Sponsored by: ?

This article was paid for by a contributing third party.

Redefining diversity for growth and resilience in insurance


To survive and thrive in uncertainty, to shore up organisational resilience and remain innovative, insurance firms must embrace diversity and meaningfully embed it in their culture and operating model. However, according to EXL experts – Raghav Jaggi, global insurance F&A leader and co-head property and casualty insurance, Mohit Manchanda, head of insurance, UK & Europe, and Prakhar Agrawal practice director, risk and compliance, UK & Europe – to reap the true benefits, they must first redefine diversity.
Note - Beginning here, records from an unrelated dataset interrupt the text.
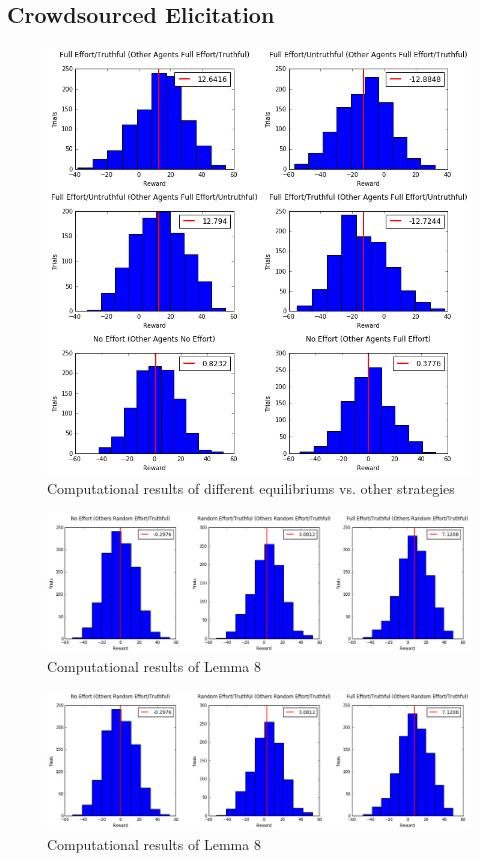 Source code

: \documentclass{scrartcl}
\begin{document}
\subsection{Crowdsourced Elicitation}
\begin{figure}[H]
	\caption{Computational results of different equilibriums vs. other strategies}
	\centering
	\includegraphics[width=1.0\textwidth]{cs_equilibriums}
\end{figure}
\begin{figure}[H]
	\caption{Computational results of Lemma 8}
	\centering
	\includegraphics[width=1.0\textwidth]{cs_lemma8}
\end{figure}

\begin{figure}[H]
	\caption{Computational results of Lemma 8}
	\centering
	\includegraphics[width=1.0\textwidth]{cs_lemma8}
\end{figure}
\end{document}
Now, more than ever, diversity is a recurring theme in our conversations with insurance leaders, some of whom have agreed to share their reflections here. They too agree that, while social diversity—the lens through which diversity is often viewed—continues to be extremely vital to business, today’s dynamic business landscape demands more: diversity of talent and ideas, supply chain, geography and operations, and digital fluency.

“Insurance companies have always thought about diversifying their portfolios as part of prudent risk management. However, today, companies need to broaden the definition of diversity – by being open to all people and possibilities, inviting different perspectives, and challenging the status quo. Embracing the five vectors of diversity is a must in today’s rapidly changing environment,” says Julie Haase, SVP and CFO, global retail markets, Liberty Mutual Insurance. 
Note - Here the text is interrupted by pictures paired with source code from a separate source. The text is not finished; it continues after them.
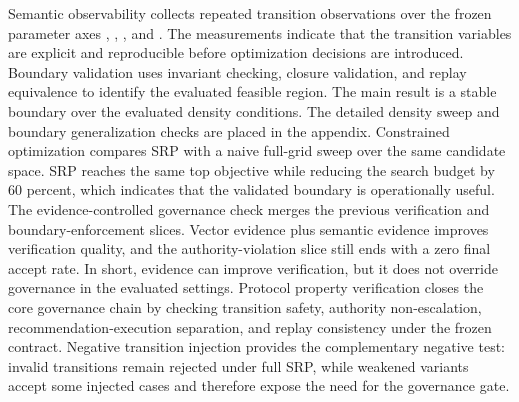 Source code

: \markdownRendererUlEndTight \markdownRendererInterblockSeparator
{}\markdownRendererInterblockSeparator
{}\markdownRendererInterblockSeparator
{}\markdownRendererSectionBegin
{}\markdownRendererInterblockSeparator
{}\markdownRendererInterblockSeparator
{}\markdownRendererInterblockSeparator
{}Semantic observability collects repeated transition observations over the frozen parameter axes , , , and . The measurements indicate that the transition variables are explicit and reproducible before optimization decisions are introduced.\markdownRendererParagraphSeparator
{}Boundary validation uses invariant checking, closure validation, and replay equivalence to identify the evaluated feasible region. The main result is a stable boundary over the evaluated density conditions. The detailed density sweep and boundary generalization checks are placed in the appendix.\markdownRendererParagraphSeparator
{}Constrained optimization compares SRP with a naive full-grid sweep over the same candidate space. SRP reaches the same top objective while reducing the search budget by 60 percent, which indicates that the validated boundary is operationally useful.\markdownRendererParagraphSeparator
{}The evidence-controlled governance check merges the previous verification and boundary-enforcement slices. Vector evidence plus semantic evidence improves verification quality, and the authority-violation slice still ends with a zero final accept rate. In short, evidence can improve verification, but it does not override governance in the evaluated settings.\markdownRendererParagraphSeparator
{}Protocol property verification closes the core governance chain by checking transition safety, authority non-escalation, recommendation-execution separation, and replay consistency under the frozen contract. Negative transition injection provides the complementary negative test: invalid transitions remain rejected under full SRP, while weakened variants accept some injected cases and therefore expose the need for the governance gate.\markdownRendererParagraphSeparator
Forward-thinking firms are committing to a broader definition of diversity across five vectors as an internal strategy for improving profitability and competitive performance, for moving the mindset from risk to resilience. So, what does this mean for insurers?

Social diversity

Diversity across gender, race, ethnicity, age and sexual orientation enables insurers to better attract and retain talent, enhance employee satisfaction, meet customer needs and improve decision making. A socially diverse workforce combined with the right corporate culture ensures better societal representation, greater adaptability, higher productivity and innovation and better alignment to a diverse customer base.

Additionally, diversity at board level is simply good for business. McKinsey reports that ethnically diverse firms are 35% more likely to outperform competitors, while the International Monetary Fund suggests a positive association between gender diversity in senior positions and corporate financial performance. Gender diversity is also credited with improving decision making, strategy and crisis communication. Lloyd’s of London’s CEO John Neal recently warned of a looming talent shortage in the insurance industry, highlighting the importance of age and experience diversity. 
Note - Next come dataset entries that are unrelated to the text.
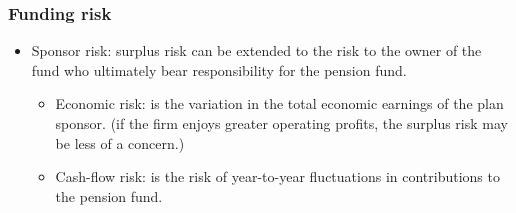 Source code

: \subsubsection{Funding risk}
\begin{itemize}
\item Sponsor risk: surplus risk can be extended to the risk to the owner of the fund who ultimately bear responsibility for the pension fund.
    \begin{itemize}
    \item Economic risk: is the variation in the total economic earnings of the plan sponsor. (if the firm enjoys greater operating profits, the surplus risk may be less of a concern.)
    \item Cash-flow risk: is the risk of year-to-year fluctuations in contributions to the pension fund.
    \end{itemize}
\end{itemize}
The remote working norm spurred by Covid-19 can boost firms’ social diversity and inclusion by offering access to a wider talent pool, such as those with physical disabilities or caregiving responsibilities.

Cognitive diversity

Uniform ways of thinking result in echo chambers and limit both progress and potential; cognitive diversity, on the other hand, throws the doors to innovation wide open and presents endless opportunities to think and act differently, embrace wide-ranging viewpoints and challenge the status quo.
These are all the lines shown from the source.